ASSIGNMENT - Below are some records. Print exactly the lines between the one holding "The **Korea Aerospace" and the one holding "KARI began in", inclusive, and nothing else.

(Items listed in a dataset)
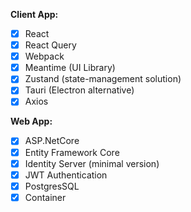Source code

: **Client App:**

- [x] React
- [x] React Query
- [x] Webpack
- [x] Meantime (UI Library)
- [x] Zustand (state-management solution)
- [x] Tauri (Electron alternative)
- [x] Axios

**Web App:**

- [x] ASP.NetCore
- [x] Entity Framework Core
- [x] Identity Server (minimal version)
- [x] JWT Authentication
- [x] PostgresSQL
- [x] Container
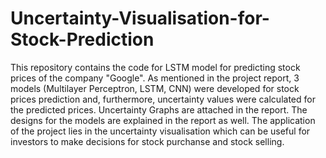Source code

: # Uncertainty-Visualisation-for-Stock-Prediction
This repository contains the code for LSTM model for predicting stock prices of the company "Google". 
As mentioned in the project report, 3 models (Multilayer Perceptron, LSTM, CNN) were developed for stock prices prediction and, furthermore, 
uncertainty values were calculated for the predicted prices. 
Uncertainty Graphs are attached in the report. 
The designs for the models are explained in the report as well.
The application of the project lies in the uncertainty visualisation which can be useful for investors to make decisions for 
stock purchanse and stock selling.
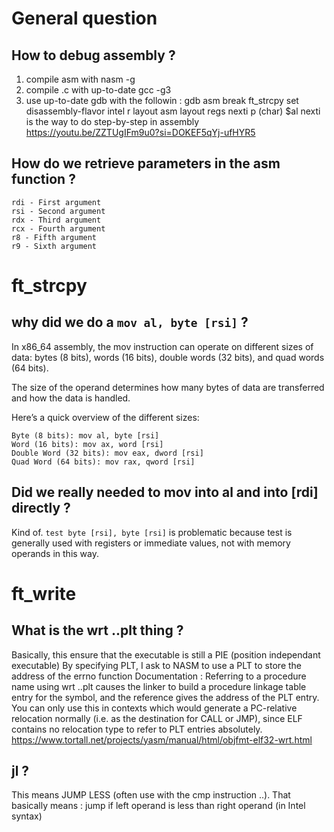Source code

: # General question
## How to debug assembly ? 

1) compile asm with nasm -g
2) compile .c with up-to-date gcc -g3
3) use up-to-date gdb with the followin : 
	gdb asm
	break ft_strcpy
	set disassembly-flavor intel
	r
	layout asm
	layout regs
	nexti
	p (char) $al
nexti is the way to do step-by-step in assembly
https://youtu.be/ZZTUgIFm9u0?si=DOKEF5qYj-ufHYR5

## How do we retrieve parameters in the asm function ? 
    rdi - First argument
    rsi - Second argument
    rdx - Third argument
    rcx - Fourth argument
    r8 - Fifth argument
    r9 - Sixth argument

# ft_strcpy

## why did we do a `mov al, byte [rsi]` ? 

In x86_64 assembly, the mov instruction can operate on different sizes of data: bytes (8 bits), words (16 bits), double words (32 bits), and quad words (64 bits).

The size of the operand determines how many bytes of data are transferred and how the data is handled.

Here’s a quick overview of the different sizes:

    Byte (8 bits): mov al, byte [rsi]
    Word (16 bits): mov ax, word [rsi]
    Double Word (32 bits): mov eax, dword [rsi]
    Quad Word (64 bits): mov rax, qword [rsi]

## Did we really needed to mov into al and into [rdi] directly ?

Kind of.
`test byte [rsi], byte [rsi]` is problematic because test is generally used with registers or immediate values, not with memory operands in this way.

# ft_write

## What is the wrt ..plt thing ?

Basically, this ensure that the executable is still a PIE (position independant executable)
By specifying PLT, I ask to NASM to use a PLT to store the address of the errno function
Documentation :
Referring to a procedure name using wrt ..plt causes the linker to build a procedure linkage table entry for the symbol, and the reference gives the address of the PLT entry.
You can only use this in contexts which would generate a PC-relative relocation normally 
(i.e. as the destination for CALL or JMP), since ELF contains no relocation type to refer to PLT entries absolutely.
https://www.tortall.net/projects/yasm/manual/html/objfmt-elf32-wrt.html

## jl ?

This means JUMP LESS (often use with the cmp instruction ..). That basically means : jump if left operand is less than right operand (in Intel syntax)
...
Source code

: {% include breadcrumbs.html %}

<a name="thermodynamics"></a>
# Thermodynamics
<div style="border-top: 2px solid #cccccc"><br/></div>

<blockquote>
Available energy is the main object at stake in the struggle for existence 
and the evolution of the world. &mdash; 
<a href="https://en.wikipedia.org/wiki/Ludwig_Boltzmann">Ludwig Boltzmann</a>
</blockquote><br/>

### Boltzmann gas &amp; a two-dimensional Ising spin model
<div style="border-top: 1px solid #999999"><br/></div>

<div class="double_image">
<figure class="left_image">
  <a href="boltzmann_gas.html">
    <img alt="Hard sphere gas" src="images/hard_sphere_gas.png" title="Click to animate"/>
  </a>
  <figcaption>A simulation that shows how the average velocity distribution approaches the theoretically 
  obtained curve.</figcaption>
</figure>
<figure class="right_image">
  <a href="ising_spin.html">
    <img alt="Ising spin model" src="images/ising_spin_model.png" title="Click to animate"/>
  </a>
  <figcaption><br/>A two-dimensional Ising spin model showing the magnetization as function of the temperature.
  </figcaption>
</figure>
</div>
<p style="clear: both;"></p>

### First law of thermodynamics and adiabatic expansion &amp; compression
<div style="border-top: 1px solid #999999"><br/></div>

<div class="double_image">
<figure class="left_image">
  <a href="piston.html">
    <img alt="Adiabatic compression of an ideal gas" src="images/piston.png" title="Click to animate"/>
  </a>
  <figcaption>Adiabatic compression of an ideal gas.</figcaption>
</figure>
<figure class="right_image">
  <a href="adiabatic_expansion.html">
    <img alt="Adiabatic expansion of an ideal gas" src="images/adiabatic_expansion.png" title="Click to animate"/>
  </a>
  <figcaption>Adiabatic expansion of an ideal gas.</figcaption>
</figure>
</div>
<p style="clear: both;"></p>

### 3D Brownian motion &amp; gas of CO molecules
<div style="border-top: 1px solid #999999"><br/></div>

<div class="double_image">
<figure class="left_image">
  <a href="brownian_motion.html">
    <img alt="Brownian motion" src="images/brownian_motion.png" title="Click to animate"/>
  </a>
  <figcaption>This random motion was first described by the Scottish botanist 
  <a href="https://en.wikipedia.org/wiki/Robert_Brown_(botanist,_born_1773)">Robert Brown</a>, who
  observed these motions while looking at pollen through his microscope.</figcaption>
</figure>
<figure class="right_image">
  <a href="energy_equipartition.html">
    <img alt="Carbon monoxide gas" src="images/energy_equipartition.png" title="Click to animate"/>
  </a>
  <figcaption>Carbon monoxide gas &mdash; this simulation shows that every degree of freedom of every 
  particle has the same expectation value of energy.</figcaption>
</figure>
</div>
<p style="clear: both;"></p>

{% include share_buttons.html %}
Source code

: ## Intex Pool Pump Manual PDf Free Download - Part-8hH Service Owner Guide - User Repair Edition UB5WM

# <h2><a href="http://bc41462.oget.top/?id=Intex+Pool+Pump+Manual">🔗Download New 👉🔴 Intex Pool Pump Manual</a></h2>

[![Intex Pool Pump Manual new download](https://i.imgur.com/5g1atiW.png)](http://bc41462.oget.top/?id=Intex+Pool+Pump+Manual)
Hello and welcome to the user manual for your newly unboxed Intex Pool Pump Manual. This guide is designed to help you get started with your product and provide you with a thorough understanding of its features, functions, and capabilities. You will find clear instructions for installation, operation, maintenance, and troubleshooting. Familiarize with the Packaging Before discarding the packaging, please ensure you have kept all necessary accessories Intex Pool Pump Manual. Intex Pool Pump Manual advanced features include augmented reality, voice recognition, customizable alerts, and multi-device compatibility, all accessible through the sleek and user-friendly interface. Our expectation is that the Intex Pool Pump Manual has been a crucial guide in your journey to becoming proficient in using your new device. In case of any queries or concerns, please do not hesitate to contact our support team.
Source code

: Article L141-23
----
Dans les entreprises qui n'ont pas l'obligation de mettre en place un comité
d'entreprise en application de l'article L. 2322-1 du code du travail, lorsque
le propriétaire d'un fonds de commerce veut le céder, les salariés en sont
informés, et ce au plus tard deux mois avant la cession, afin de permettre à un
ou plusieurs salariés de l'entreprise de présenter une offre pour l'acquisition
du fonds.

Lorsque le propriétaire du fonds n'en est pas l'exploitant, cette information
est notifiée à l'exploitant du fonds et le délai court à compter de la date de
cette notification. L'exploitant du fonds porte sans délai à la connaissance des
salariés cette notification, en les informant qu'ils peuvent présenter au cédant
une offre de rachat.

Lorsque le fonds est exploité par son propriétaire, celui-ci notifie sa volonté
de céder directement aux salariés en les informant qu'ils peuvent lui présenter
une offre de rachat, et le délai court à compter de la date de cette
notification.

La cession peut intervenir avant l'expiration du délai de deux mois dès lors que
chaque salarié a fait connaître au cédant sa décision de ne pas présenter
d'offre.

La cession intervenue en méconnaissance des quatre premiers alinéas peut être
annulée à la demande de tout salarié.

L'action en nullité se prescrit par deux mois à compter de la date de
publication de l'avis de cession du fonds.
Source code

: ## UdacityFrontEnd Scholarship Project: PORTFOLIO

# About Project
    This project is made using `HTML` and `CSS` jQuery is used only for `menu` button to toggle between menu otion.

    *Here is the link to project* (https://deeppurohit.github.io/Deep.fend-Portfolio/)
---
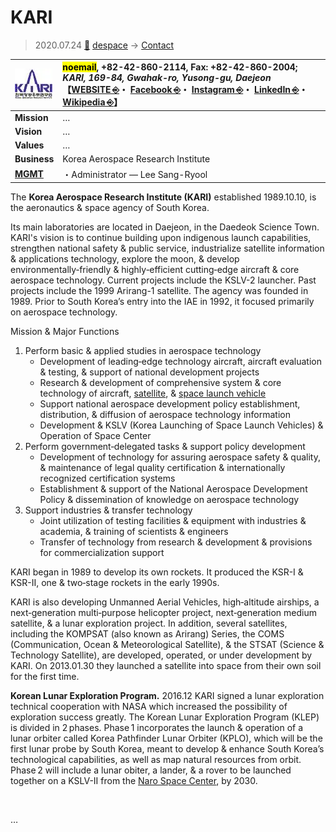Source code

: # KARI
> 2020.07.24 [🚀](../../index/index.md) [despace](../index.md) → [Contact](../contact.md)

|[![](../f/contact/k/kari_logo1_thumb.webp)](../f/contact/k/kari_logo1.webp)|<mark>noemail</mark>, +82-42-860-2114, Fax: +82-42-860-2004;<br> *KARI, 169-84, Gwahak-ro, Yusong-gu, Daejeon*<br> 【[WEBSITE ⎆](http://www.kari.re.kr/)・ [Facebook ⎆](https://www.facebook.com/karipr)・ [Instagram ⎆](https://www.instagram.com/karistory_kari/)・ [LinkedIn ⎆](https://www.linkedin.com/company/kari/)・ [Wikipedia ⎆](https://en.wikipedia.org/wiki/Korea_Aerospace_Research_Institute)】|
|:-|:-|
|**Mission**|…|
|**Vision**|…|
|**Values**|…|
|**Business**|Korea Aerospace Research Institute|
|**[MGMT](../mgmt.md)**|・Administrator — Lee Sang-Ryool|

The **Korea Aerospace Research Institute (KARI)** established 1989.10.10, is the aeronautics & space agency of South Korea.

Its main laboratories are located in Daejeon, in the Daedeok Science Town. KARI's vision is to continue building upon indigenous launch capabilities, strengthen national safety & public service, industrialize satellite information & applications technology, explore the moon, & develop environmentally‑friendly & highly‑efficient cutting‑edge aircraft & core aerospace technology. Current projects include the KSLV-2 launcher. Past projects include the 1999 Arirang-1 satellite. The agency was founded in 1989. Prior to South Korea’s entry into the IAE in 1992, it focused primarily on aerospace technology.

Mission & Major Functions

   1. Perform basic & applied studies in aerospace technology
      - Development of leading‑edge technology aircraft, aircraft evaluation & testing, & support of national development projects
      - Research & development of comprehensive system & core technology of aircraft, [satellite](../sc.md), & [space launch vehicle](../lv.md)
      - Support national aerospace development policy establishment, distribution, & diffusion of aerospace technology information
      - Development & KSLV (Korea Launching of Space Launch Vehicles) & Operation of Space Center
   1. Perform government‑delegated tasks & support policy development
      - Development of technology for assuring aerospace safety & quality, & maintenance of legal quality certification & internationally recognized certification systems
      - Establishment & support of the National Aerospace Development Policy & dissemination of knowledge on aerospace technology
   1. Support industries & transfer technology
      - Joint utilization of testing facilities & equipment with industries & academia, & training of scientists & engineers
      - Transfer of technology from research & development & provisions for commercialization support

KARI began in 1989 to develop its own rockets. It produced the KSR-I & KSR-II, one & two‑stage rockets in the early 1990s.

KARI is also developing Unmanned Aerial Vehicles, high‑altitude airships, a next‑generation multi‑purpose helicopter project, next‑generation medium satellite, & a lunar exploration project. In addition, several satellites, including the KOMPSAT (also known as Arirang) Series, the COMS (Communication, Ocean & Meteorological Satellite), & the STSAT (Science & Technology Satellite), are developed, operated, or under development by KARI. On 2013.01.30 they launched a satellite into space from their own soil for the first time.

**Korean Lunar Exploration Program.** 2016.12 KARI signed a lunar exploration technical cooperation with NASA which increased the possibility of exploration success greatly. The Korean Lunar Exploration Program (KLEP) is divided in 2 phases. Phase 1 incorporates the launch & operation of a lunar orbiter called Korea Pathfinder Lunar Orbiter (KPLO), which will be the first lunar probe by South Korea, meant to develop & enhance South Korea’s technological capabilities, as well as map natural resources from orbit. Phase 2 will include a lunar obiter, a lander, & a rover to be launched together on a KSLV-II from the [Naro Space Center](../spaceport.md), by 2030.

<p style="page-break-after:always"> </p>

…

RESPONSE FOR THIS EXERCISE -
The **Korea Aerospace Research Institute (KARI)** established 1989.10.10, is the aeronautics & space agency of South Korea.

Its main laboratories are located in Daejeon, in the Daedeok Science Town. KARI's vision is to continue building upon indigenous launch capabilities, strengthen national safety & public service, industrialize satellite information & applications technology, explore the moon, & develop environmentally‑friendly & highly‑efficient cutting‑edge aircraft & core aerospace technology. Current projects include the KSLV-2 launcher. Past projects include the 1999 Arirang-1 satellite. The agency was founded in 1989. Prior to South Korea’s entry into the IAE in 1992, it focused primarily on aerospace technology.

Mission & Major Functions

   1. Perform basic & applied studies in aerospace technology
      - Development of leading‑edge technology aircraft, aircraft evaluation & testing, & support of national development projects
      - Research & development of comprehensive system & core technology of aircraft, [satellite](../sc.md), & [space launch vehicle](../lv.md)
      - Support national aerospace development policy establishment, distribution, & diffusion of aerospace technology information
      - Development & KSLV (Korea Launching of Space Launch Vehicles) & Operation of Space Center
   1. Perform government‑delegated tasks & support policy development
      - Development of technology for assuring aerospace safety & quality, & maintenance of legal quality certification & internationally recognized certification systems
      - Establishment & support of the National Aerospace Development Policy & dissemination of knowledge on aerospace technology
   1. Support industries & transfer technology
      - Joint utilization of testing facilities & equipment with industries & academia, & training of scientists & engineers
      - Transfer of technology from research & development & provisions for commercialization support

KARI began in 1989 to develop its own rockets. It produced the KSR-I & KSR-II, one & two‑stage rockets in the early 1990s.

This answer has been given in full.